WORK INSTRUCTION | Each entry has to be given again in its exact wording, and no picture may appear in the result.

EXTRACTED MATERIAL |
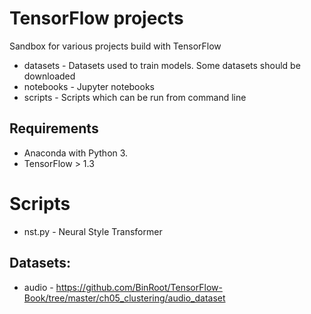 # TensorFlow projects 

Sandbox for various projects build with TensorFlow

  * datasets - Datasets used to train models. Some datasets should be downloaded
  * notebooks - Jupyter notebooks
  * scripts - Scripts which can be run from command line


## Requirements

 * Anaconda with Python 3.
 * TensorFlow > 1.3


# Scripts

 * nst.py - Neural Style Transformer 


## Datasets:

  * audio - https://github.com/BinRoot/TensorFlow-Book/tree/master/ch05_clustering/audio_dataset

RESULT FOR THIS TASK |
 # TensorFlow projects 

Sandbox for various projects build with TensorFlow

  * datasets - Datasets used to train models. Some datasets should be downloaded
  * notebooks - Jupyter notebooks
  * scripts - Scripts which can be run from command line


## Requirements

 * Anaconda with Python 3.
 * TensorFlow > 1.3


# Scripts

 * nst.py - Neural Style Transformer 


## Datasets:

  * audio - https://github.com/BinRoot/TensorFlow-Book/tree/master/ch05_clustering/audio_dataset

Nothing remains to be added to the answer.